Parere tardivo: efficace ma non vincolante
Ciò significa che, nonostante il decorso del termine per l'espressione del parere vincolante ai sensi dell'art. 146, d.lgs. n. 42 del 2004 da parte della Soprintendenza, non potrebbe escludersi in radice la possibilità per l'organo statale di rendere comunque un parere in ordine alla compatibilità paesaggistica dell'intervento, fermo restando che, nei casi in cui vi sia stato il superamento del termine, il parere perde il suo carattere di vincolatività e deve essere autonomamente e motivatamente valutato dall'amministrazione deputata all'adozione dell'atto autorizzatorio finale
In sostanza, l'effetto della trasmissione tardiva del parere della Soprintendenza non è la consumazione del potere, ma la trasformazione del valore del parere da vincolante in non vincolante, con la conseguente possibilità per l’Autorità procedente di poterne prescindere e con l’obbligo di motivare qualora invece ritenga di adeguarsi al suo contenuto.
Annullamento in autotutela va adeguatamente motivato
In riferimento all’atto di autotutela, l’Amministrazione si è conformata al parere soprassessorio della Soprintendenza senza indicare una sua adeguata ragione di rivalutazione della situazione già oggetto dell’autorizzazione paesaggistica.

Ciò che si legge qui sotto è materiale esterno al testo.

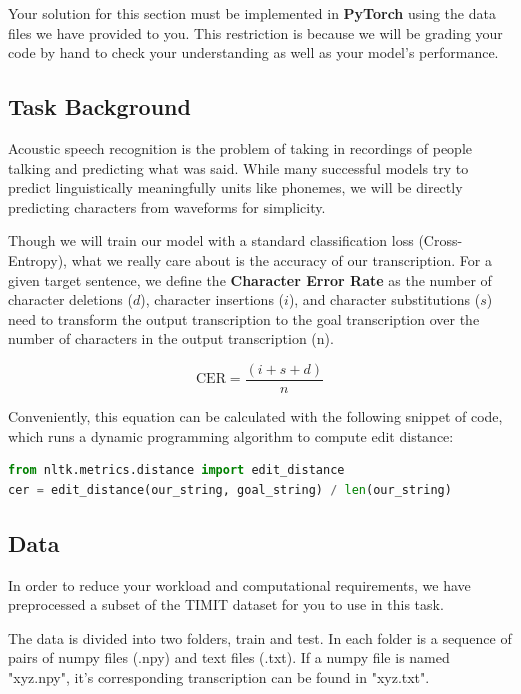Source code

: \documentclass[11pt,addpoints,answers]{exam}
\numberwithin{equation}{section} %
\numberwithin{figure}{section} %
\numberwithin{table}{section} %
\begin{document}
Your solution for this section must be implemented in \textbf{PyTorch} using the data files we have provided to you. This restriction is because we will be grading your code by hand to check your understanding as well as your model's performance. 

\subsection{Task Background}

Acoustic speech recognition is the problem of taking in recordings of people talking and predicting what was said. While many successful models try to predict linguistically meaningfully units like phonemes, we will be directly predicting characters from waveforms for simplicity. 

Though we will train our model with a standard classification loss (Cross-Entropy), what we really care about is the accuracy of our transcription. For a given target sentence, we define the \textbf{Character Error Rate} as the number of character deletions ($d$), character insertions ($i$), and character substitutions ($s$) need to transform the output transcription to the goal transcription over the number of characters in the output transcription (n).

\begin{equation}
    \text{CER} = \frac{(i + s + d)}{n}
\end{equation}

Conveniently, this equation can be calculated with the following snippet of code, which runs a dynamic programming algorithm to compute edit distance:

\medskip

\begin{lstlisting}[language=Python]
from nltk.metrics.distance import edit_distance
cer = edit_distance(our_string, goal_string) / len(our_string)

\end{lstlisting}

\subsection{Data}

In order to reduce your workload and computational requirements, we have preprocessed a subset of the TIMIT dataset for you to use in this task. 

The data is divided into two folders, train and test. In each folder is a sequence of pairs of numpy files (.npy) and text files (.txt). If a numpy file is named "xyz.npy", it's corresponding transcription can be found in "xyz.txt". 
\end{document}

Correttamente il Tar nella sentenza impugnata ha quindi rilevato come fossero insufficienti, per l’esercizio del potere di autotutela ex art. 21 nonies della legge n. 241 del 1990, il mero e generico riferimento all’interesse ambientale e alla tutela del territorio e al “complesso della normativa del settore”, in considerazione, d’altro canto, della inadeguatezza delle “circostanze di fatto da cui … si è originata la decisione di procedere in autotutela”.
In questo quadro, il parere tardivo della Soprintendenza, seppure efficace, non aveva più carattere vincolante, cosicché l’Amministrazione avrebbe dovuto comunque autonomamente motivare in ordine allo specifico interesse pubblico all’annullamento in autotutela.
Se è pur vero, infatti, che la tutela del paesaggio costituisce un valore costituzionale primario, sarebbe stato necessario, in sede di autotutela, articolare un giudizio circa il rispetto o meno, in concreto, delle esigenze connesse alla tutela ambientale, in relazione alle disposizioni relative all’area e alla natura dell’intervento cui l'autorizzazione si riferiva.
Il ricorso è stato quindi respinto, confermando l’illegittimità dell’annullamento in autotutela dell’autorizzazione paesaggistica, in quanto non motivato adeguatamente.